[Plain-text document sources]
=-=-=-=-=

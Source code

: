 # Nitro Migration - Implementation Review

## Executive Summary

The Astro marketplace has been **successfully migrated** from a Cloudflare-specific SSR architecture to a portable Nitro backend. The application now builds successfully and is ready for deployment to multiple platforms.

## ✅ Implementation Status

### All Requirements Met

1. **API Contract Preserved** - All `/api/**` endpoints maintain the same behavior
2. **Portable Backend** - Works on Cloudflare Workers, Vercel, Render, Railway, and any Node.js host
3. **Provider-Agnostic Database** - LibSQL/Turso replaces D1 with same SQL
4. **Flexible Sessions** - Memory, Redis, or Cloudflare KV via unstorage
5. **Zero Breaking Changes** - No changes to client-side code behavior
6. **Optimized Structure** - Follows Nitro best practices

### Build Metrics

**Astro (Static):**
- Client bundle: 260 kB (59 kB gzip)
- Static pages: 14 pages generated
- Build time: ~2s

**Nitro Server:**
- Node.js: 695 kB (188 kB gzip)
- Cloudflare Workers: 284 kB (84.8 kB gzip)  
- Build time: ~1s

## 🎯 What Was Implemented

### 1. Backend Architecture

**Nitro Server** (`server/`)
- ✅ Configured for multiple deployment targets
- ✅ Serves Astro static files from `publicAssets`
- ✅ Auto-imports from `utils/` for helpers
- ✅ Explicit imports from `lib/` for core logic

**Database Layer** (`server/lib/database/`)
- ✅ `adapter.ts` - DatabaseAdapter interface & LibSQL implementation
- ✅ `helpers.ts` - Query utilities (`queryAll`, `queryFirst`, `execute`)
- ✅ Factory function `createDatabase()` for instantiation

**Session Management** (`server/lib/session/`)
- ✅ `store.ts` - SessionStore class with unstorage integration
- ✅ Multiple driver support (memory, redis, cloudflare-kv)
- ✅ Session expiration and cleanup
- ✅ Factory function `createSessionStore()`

=-=-=-=-=

EXERCISE REQUIREMENTS | Print the line with "- ✅ Serves Astro" and every line after it in the entries above, exactly as written. Leave out all other lines.

COMPLETED EXERCISE |
- ✅ Serves Astro static files from `publicAssets`
- ✅ Auto-imports from `utils/` for helpers
- ✅ Explicit imports from `lib/` for core logic

**Database Layer** (`server/lib/database/`)
- ✅ `adapter.ts` - DatabaseAdapter interface & LibSQL implementation
- ✅ `helpers.ts` - Query utilities (`queryAll`, `queryFirst`, `execute`)
- ✅ Factory function `createDatabase()` for instantiation

**Session Management** (`server/lib/session/`)
- ✅ `store.ts` - SessionStore class with unstorage integration
- ✅ Multiple driver support (memory, redis, cloudflare-kv)
- ✅ Session expiration and cleanup
- ✅ Factory function `createSessionStore()`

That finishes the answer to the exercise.